En el interior de la fortaleza la moral y la esperanza de aquellos últimos cátaros se iba resquebrajando como consecuencia de los más de doscientos setenta días de feroz asedio. Esa larga agonía suponía una pesada carga para aquellos hombres que se llamaban a sí mismos «los puros» y que desde hacía casi cien años profesaban el gnosticismo. Los cátaros habían llegado a ser una de las desviaciones heréticas más preocupantes para la Iglesia católica, hasta el punto de provocar una cruzada específica, la albigense, convocada y alentada por el propio papa Inocencio III. Antes de la solución armada habían fracasado otros muchos intentos por convertir aquellas almas descarriadas. Los dominicos, principales encargados de ello, habían tratado con todo su empeño de convertir a los cátaros con el uso de la palabra, aunque en vano.

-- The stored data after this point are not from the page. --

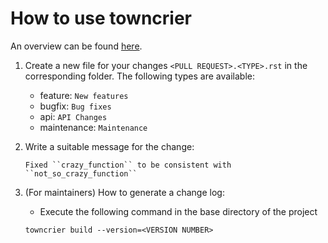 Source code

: # How to use towncrier

An overview can be found [here](https://towncrier.readthedocs.io/en/stable/quickstart.html#).

1. Create a new file for your changes `<PULL REQUEST>.<TYPE>.rst` in the corresponding folder. The following types are available:
    - feature: `New features`
    - bugfix: `Bug fixes`
    - api: `API Changes`
    - maintenance: `Maintenance`


2. Write a suitable message for the change:
    ```
    Fixed ``crazy_function`` to be consistent with ``not_so_crazy_function``
    ```

3. (For maintainers) How to generate a change log:
    - Execute the following command in the base directory of the project
    ```
    towncrier build --version=<VERSION NUMBER>
    ```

Unos años antes habían llegado a Montségur, de boca de trovadores y viajeros, inquietantes noticias de las matanzas cometidas por los cruzados contra sus hermanos en la fe en Béziers, Carcassonne y otros emplazamientos del sudeste del Languedoc. Según se pudo saber, en Béziers, en el verano de 1209, habían sido ejecutados sus veinte mil habitantes al son de las campanas. Muchos de ellos en la misma catedral donde se habían refugiado. Los cruzados, henchidos de empeño y ardor en su cometido de atajar la preocupante herejía gnostica, estaban limpiando y quemando todo lo que pudiera oler a catarismo. Casas, templos, hombres y mujeres hacían hoguera común en las plazas y formaban enormes columnas de humo y ceniza a lo largo de todo el Languedoc.
Una semana antes, Pierre había cumplido cuarenta y cuatro años. Era el máximo responsable de la hermandad catara de Montségur. El conocía esos trágicos acontecimientos. También sabía que eran los últimos cátaros que resistían la cruzada en todo el Languedoc, pero cuidaba con celo de que sus hermanos no lo supieran para no acrecentar aún más el temor que ya tenían. La poca esperanza que les restaba se mantenía viva ante la renovada y anunciada ayuda del conde de Foix, señor de las tierras donde estaba la fortaleza, y también de la del conde de Toulouse.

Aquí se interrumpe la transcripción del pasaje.